What is being asked:
Leave the pictures out and give every entry again exactly.

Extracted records
==========
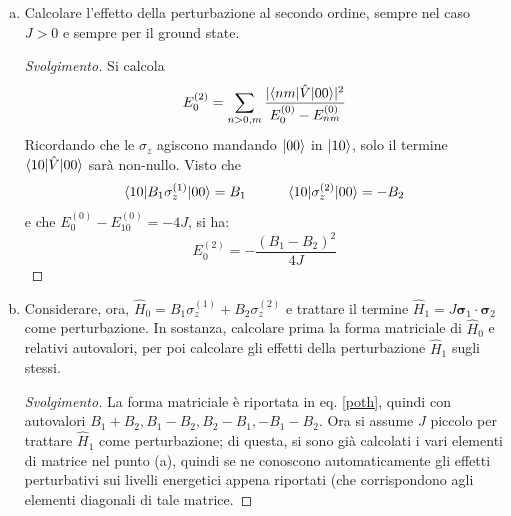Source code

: \documentclass[11pt, a4paper]{scrartcl} %
\numberwithin{equation}{subsection}
\theoremstyle{style2}
\theoremstyle{style1}
\renewcommand\qedsymbol{$\blacksquare$}
\newenvironment{svolgimento}{\renewcommand\qedsymbol{$\spadesuit$}\begin{proof}[Svolgimento]}{\end{proof}}
\begin{document}
\begin{enumerate}[(a).]
\begin{svolgimento}
		Per trattare $\hat{V}$ come perturbazione, si stanno assumendo $\lvert B_1 \rvert , \lvert B_2 \rvert \ll 1$.
		Il ground state di energia $- 3J$ \`e $\ket{00} = \frac{\ket{\uparrow\downarrow} - \ket{\downarrow\uparrow} }{\sqrt{2}} $, quindi il primo ordine perturbativo \`e dato da:
		\[
		\Braket{ 00| B_1 \sigma ^{(1)} _z + B_2 \sigma _z^{(2)} |00} = 0
		\] 
	Questo risultato \`e giustificato dal fatto che 
	\[
	\sigma ^{(1)} _z \frac{\ket{\uparrow\downarrow} - \ket{\downarrow\uparrow} }{\sqrt{2} } = \frac{\ket{\uparrow\downarrow} + \ket{\downarrow\uparrow} }{\sqrt{2} }
	\] 
	quindi, applicando il bra a sinistra, i due sono ortogonali e si ottiene $0$. 
	Lo stesso vale per $\sigma ^{(2)} _z$.
Questo era anche intuibile perch\'e sviluppando la radice per $B_1,B_2$ piccoli, si vede che la correzione \`e quadratica in $B_1$ e $B_2$.
	\end{svolgimento}
\item Calcolare l'effetto della perturbazione al secondo ordine, sempre nel caso $J >0$ e sempre per il ground state.	
	\begin{svolgimento}
		Si calcola 
		\[
		E^{(2)} _0 = \sum_{n>0,m}^{} \frac{\lvert \braket{nm|\hat{V}|00}  \rvert ^2}{E^{(0)} _0 - E_{nm} ^{(0)} }
		\] 
		Ricordando che le $\sigma _z$ agiscono mandando $\ket{00} $ in $\ket{10} $, solo il termine $\braket{10|\hat{V}|00} $ sar\`a non-nullo.
		Visto che
		\[
		\braket{10|B_1 \sigma ^{(1)} _z|00} = B_1 \hspace{1cm}\braket{ 10|\sigma ^{(2)} _z |00} = - B_2
		\] 
		e che $E_0^{(0)} - E_{10} ^{(0)}  = -4J$, si ha:
		\[
		E^{(2)} _0 =- \frac{(B_1-B_2)^2}{4J} 
		\] 
	\end{svolgimento}
\item Considerare, ora, $\hat{H} _0 = B_1 \sigma ^{(1)} _z + B_2 \sigma ^{(2)} _z$ e trattare il termine $\hat{H}_1 = J \pmb{\sigma } _1 \cdot \pmb{\sigma } _2$ come perturbazione.
	In sostanza, calcolare prima la forma matriciale di $\hat{H}_0$ e relativi autovalori, per poi calcolare gli effetti della perturbazione $\hat{H}_1$ sugli stessi.
	\begin{svolgimento}
		La forma matriciale \`e riportata in eq. \ref{poth}, quindi con autovalori $B_1+B_2, B_1-B_2, B_2-B_1, -B_1-B_2$.
		Ora si assume $J$ piccolo per trattare $\hat{H}_1$ come perturbazione; di questa, si sono gi\`a calcolati i vari elementi di matrice nel punto (a), quindi se ne conoscono automaticamente gli effetti perturbativi sui livelli energetici appena riportati (che corrispondono agli elementi diagonali di tale matrice.
	\end{svolgimento}
\end{enumerate}
\end{document}
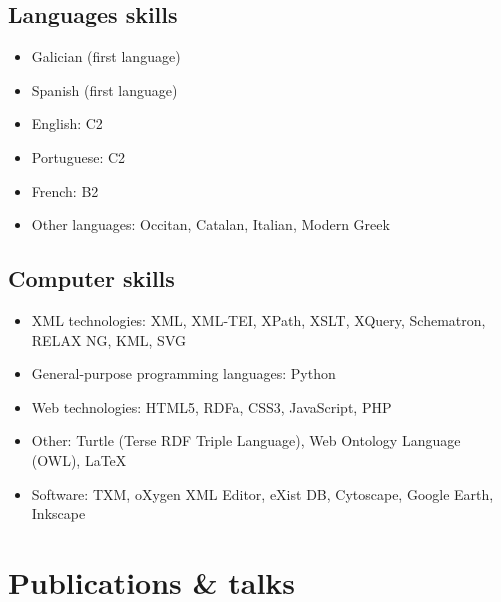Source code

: \documentclass[11pt, a4paper]{article}
\begin{document}
\subsection{Languages skills}
\begin{itemize}[noitemsep]
 \item Galician (first language)
 \item Spanish (first language)
 \item English: C2
 \item Portuguese: C2
 \item French: B2
 \item Other languages: Occitan, Catalan, Italian, Modern Greek
\end{itemize}


\subsection{Computer skills}
\begin{itemize}[noitemsep]
 \item XML technologies: XML, XML-TEI, XPath, XSLT, XQuery, Schematron, RELAX NG, KML, SVG
 \item General-purpose programming languages: Python
 \item Web technologies: HTML5, RDFa, CSS3, JavaScript, PHP
 \item Other: Turtle (Terse RDF Triple Language), Web Ontology Language (OWL), LaTeX
 \item Software: TXM, oXygen XML Editor, eXist DB, Cytoscape, Google Earth, Inkscape 
\end{itemize}



\section{Publications \& talks}
\end{document}
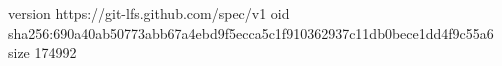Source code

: version https://git-lfs.github.com/spec/v1
oid sha256:690a40ab50773abb67a4ebd9f5ecca5c1f910362937c11db0bece1dd4f9c55a6
size 174992
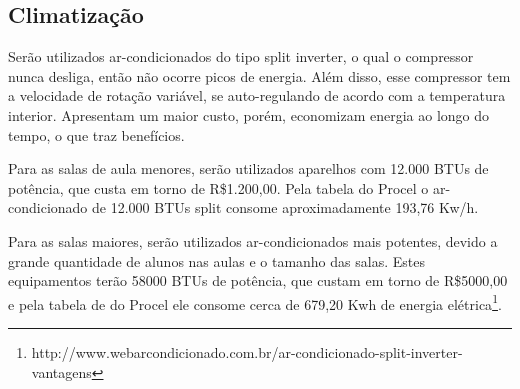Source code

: \subsection{Climatização}

Serão utilizados ar-condicionados do tipo split inverter, o qual o compressor nunca desliga, então não ocorre picos de energia. Além disso, esse compressor tem a velocidade de rotação variável, se auto-regulando de acordo com a temperatura interior. Apresentam um maior custo, porém, economizam energia ao longo do tempo, o que traz benefícios.

Para as salas de aula menores, serão utilizados aparelhos com 12.000 BTUs de potência, que custa em torno de R\$1.200,00. Pela tabela do Procel o ar-condicionado de 12.000 BTUs split consome aproximadamente 193,76 Kw/h.

Para as salas maiores, serão utilizados ar-condicionados mais potentes, devido a grande quantidade de alunos nas aulas e o tamanho das salas. Estes equipamentos terão 58000 BTUs de potência, que custam em torno de R\$5000,00 e pela tabela de do Procel ele consome cerca de 679,20 Kwh de energia elétrica\footnote{http://www.webarcondicionado.com.br/ar-condicionado-split-inverter-vantagens}.

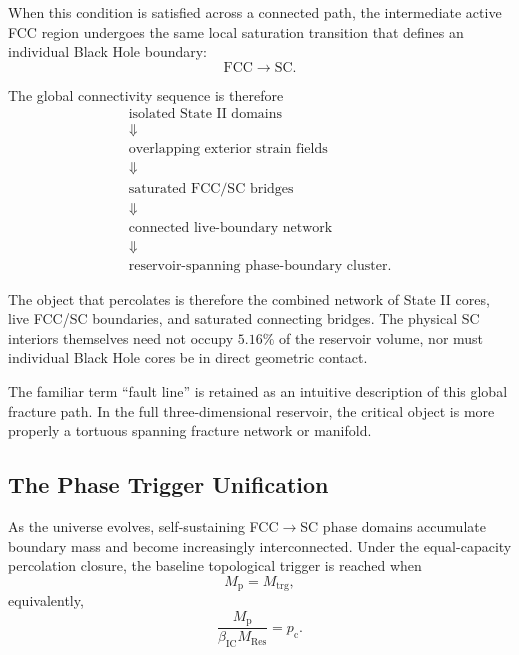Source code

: When this condition is satisfied across a connected path, the intermediate active FCC region undergoes the same local saturation transition that defines an individual Black Hole boundary:
\begin{equation}
    \mathrm{FCC}
    \rightarrow
    \mathrm{SC}.
\end{equation}

The global connectivity sequence is therefore
\begin{equation}
\begin{array}{c}
    \text{isolated State II domains}
    \\
    \Downarrow
    \\
    \text{overlapping exterior strain fields}
    \\
    \Downarrow
    \\
    \text{saturated FCC/SC bridges}
    \\
    \Downarrow
    \\
    \text{connected live-boundary network}
    \\
    \Downarrow
    \\
    \text{reservoir-spanning phase-boundary cluster}.
\end{array}
\end{equation}

The object that percolates is therefore the combined network of State II cores, live FCC/SC boundaries, and saturated connecting bridges. The physical SC interiors themselves need not occupy $5.16\%$ of the reservoir volume, nor must individual Black Hole cores be in direct geometric contact.

The familiar term ``fault line'' is retained as an intuitive description of this global fracture path. In the full three-dimensional reservoir, the critical object is more properly a tortuous spanning fracture network or manifold.

\subsection{The Phase Trigger Unification}

As the universe evolves, self-sustaining FCC$\rightarrow$SC phase domains accumulate boundary mass and become increasingly interconnected. Under the equal-capacity percolation closure, the baseline topological trigger is reached when
\begin{equation}
    M_{\mathrm{p}}
    =
    M_{\mathrm{trg}},
\end{equation}
equivalently,
\begin{equation}
    \frac{M_{\mathrm{p}}}
    {\beta_{\mathrm{IC}}M_{\mathrm{Res}}}
    =
    p_{\mathrm{c}}.
\end{equation}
==========
Result below:
Source code

: \documentclass[11pt, a4paper]{scrartcl} %
\numberwithin{equation}{subsection}
\theoremstyle{style2}
\theoremstyle{style1}
\renewcommand\qedsymbol{$\blacksquare$}
\newenvironment{svolgimento}{\renewcommand\qedsymbol{$\spadesuit$}\begin{proof}[Svolgimento]}{\end{proof}}
\begin{document}
\begin{enumerate}[(a).]
\begin{svolgimento}
		Per trattare $\hat{V}$ come perturbazione, si stanno assumendo $\lvert B_1 \rvert , \lvert B_2 \rvert \ll 1$.
		Il ground state di energia $- 3J$ \`e $\ket{00} = \frac{\ket{\uparrow\downarrow} - \ket{\downarrow\uparrow} }{\sqrt{2}} $, quindi il primo ordine perturbativo \`e dato da:
		\[
		\Braket{ 00| B_1 \sigma ^{(1)} _z + B_2 \sigma _z^{(2)} |00} = 0
		\] 
	Questo risultato \`e giustificato dal fatto che 
	\[
	\sigma ^{(1)} _z \frac{\ket{\uparrow\downarrow} - \ket{\downarrow\uparrow} }{\sqrt{2} } = \frac{\ket{\uparrow\downarrow} + \ket{\downarrow\uparrow} }{\sqrt{2} }
	\] 
	quindi, applicando il bra a sinistra, i due sono ortogonali e si ottiene $0$. 
	Lo stesso vale per $\sigma ^{(2)} _z$.
Questo era anche intuibile perch\'e sviluppando la radice per $B_1,B_2$ piccoli, si vede che la correzione \`e quadratica in $B_1$ e $B_2$.
	\end{svolgimento}
\item Calcolare l'effetto della perturbazione al secondo ordine, sempre nel caso $J >0$ e sempre per il ground state.	
	\begin{svolgimento}
		Si calcola 
		\[
		E^{(2)} _0 = \sum_{n>0,m}^{} \frac{\lvert \braket{nm|\hat{V}|00}  \rvert ^2}{E^{(0)} _0 - E_{nm} ^{(0)} }
		\] 
		Ricordando che le $\sigma _z$ agiscono mandando $\ket{00} $ in $\ket{10} $, solo il termine $\braket{10|\hat{V}|00} $ sar\`a non-nullo.
		Visto che
		\[
		\braket{10|B_1 \sigma ^{(1)} _z|00} = B_1 \hspace{1cm}\braket{ 10|\sigma ^{(2)} _z |00} = - B_2
		\] 
		e che $E_0^{(0)} - E_{10} ^{(0)}  = -4J$, si ha:
		\[
		E^{(2)} _0 =- \frac{(B_1-B_2)^2}{4J} 
		\] 
	\end{svolgimento}
\item Considerare, ora, $\hat{H} _0 = B_1 \sigma ^{(1)} _z + B_2 \sigma ^{(2)} _z$ e trattare il termine $\hat{H}_1 = J \pmb{\sigma } _1 \cdot \pmb{\sigma } _2$ come perturbazione.
	In sostanza, calcolare prima la forma matriciale di $\hat{H}_0$ e relativi autovalori, per poi calcolare gli effetti della perturbazione $\hat{H}_1$ sugli stessi.
	\begin{svolgimento}
		La forma matriciale \`e riportata in eq. \ref{poth}, quindi con autovalori $B_1+B_2, B_1-B_2, B_2-B_1, -B_1-B_2$.
		Ora si assume $J$ piccolo per trattare $\hat{H}_1$ come perturbazione; di questa, si sono gi\`a calcolati i vari elementi di matrice nel punto (a), quindi se ne conoscono automaticamente gli effetti perturbativi sui livelli energetici appena riportati (che corrispondono agli elementi diagonali di tale matrice.
	\end{svolgimento}
\end{enumerate}
\end{document}
Source code

: \documentclass[11pt, a4paper]{article}
\begin{document}
\subsection{Languages skills}
\begin{itemize}[noitemsep]
 \item Galician (first language)
 \item Spanish (first language)
 \item English: C2
 \item Portuguese: C2
 \item French: B2
 \item Other languages: Occitan, Catalan, Italian, Modern Greek
\end{itemize}


\subsection{Computer skills}
\begin{itemize}[noitemsep]
 \item XML technologies: XML, XML-TEI, XPath, XSLT, XQuery, Schematron, RELAX NG, KML, SVG
 \item General-purpose programming languages: Python
 \item Web technologies: HTML5, RDFa, CSS3, JavaScript, PHP
 \item Other: Turtle (Terse RDF Triple Language), Web Ontology Language (OWL), LaTeX
 \item Software: TXM, oXygen XML Editor, eXist DB, Cytoscape, Google Earth, Inkscape 
\end{itemize}



\section{Publications \& talks}
\end{document}
Source code

: version https://git-lfs.github.com/spec/v1
oid sha256:690a40ab50773abb67a4ebd9f5ecca5c1f910362937c11db0bece1dd4f9c55a6
size 174992
Source code

: \subsection{Climatização}

Serão utilizados ar-condicionados do tipo split inverter, o qual o compressor nunca desliga, então não ocorre picos de energia. Além disso, esse compressor tem a velocidade de rotação variável, se auto-regulando de acordo com a temperatura interior. Apresentam um maior custo, porém, economizam energia ao longo do tempo, o que traz benefícios.

Para as salas de aula menores, serão utilizados aparelhos com 12.000 BTUs de potência, que custa em torno de R\$1.200,00. Pela tabela do Procel o ar-condicionado de 12.000 BTUs split consome aproximadamente 193,76 Kw/h.

Para as salas maiores, serão utilizados ar-condicionados mais potentes, devido a grande quantidade de alunos nas aulas e o tamanho das salas. Estes equipamentos terão 58000 BTUs de potência, que custam em torno de R\$5000,00 e pela tabela de do Procel ele consome cerca de 679,20 Kwh de energia elétrica\footnote{http://www.webarcondicionado.com.br/ar-condicionado-split-inverter-vantagens}.

Source code

: When this condition is satisfied across a connected path, the intermediate active FCC region undergoes the same local saturation transition that defines an individual Black Hole boundary:
\begin{equation}
    \mathrm{FCC}
    \rightarrow
    \mathrm{SC}.
\end{equation}

The global connectivity sequence is therefore
\begin{equation}
\begin{array}{c}
    \text{isolated State II domains}
    \\
    \Downarrow
    \\
    \text{overlapping exterior strain fields}
    \\
    \Downarrow
    \\
    \text{saturated FCC/SC bridges}
    \\
    \Downarrow
    \\
    \text{connected live-boundary network}
    \\
    \Downarrow
    \\
    \text{reservoir-spanning phase-boundary cluster}.
\end{array}
\end{equation}

The object that percolates is therefore the combined network of State II cores, live FCC/SC boundaries, and saturated connecting bridges. The physical SC interiors themselves need not occupy $5.16\%$ of the reservoir volume, nor must individual Black Hole cores be in direct geometric contact.

The familiar term ``fault line'' is retained as an intuitive description of this global fracture path. In the full three-dimensional reservoir, the critical object is more properly a tortuous spanning fracture network or manifold.

\subsection{The Phase Trigger Unification}

As the universe evolves, self-sustaining FCC$\rightarrow$SC phase domains accumulate boundary mass and become increasingly interconnected. Under the equal-capacity percolation closure, the baseline topological trigger is reached when
\begin{equation}
    M_{\mathrm{p}}
    =
    M_{\mathrm{trg}},
\end{equation}
equivalently,
\begin{equation}
    \frac{M_{\mathrm{p}}}
    {\beta_{\mathrm{IC}}M_{\mathrm{Res}}}
    =
    p_{\mathrm{c}}.
\end{equation}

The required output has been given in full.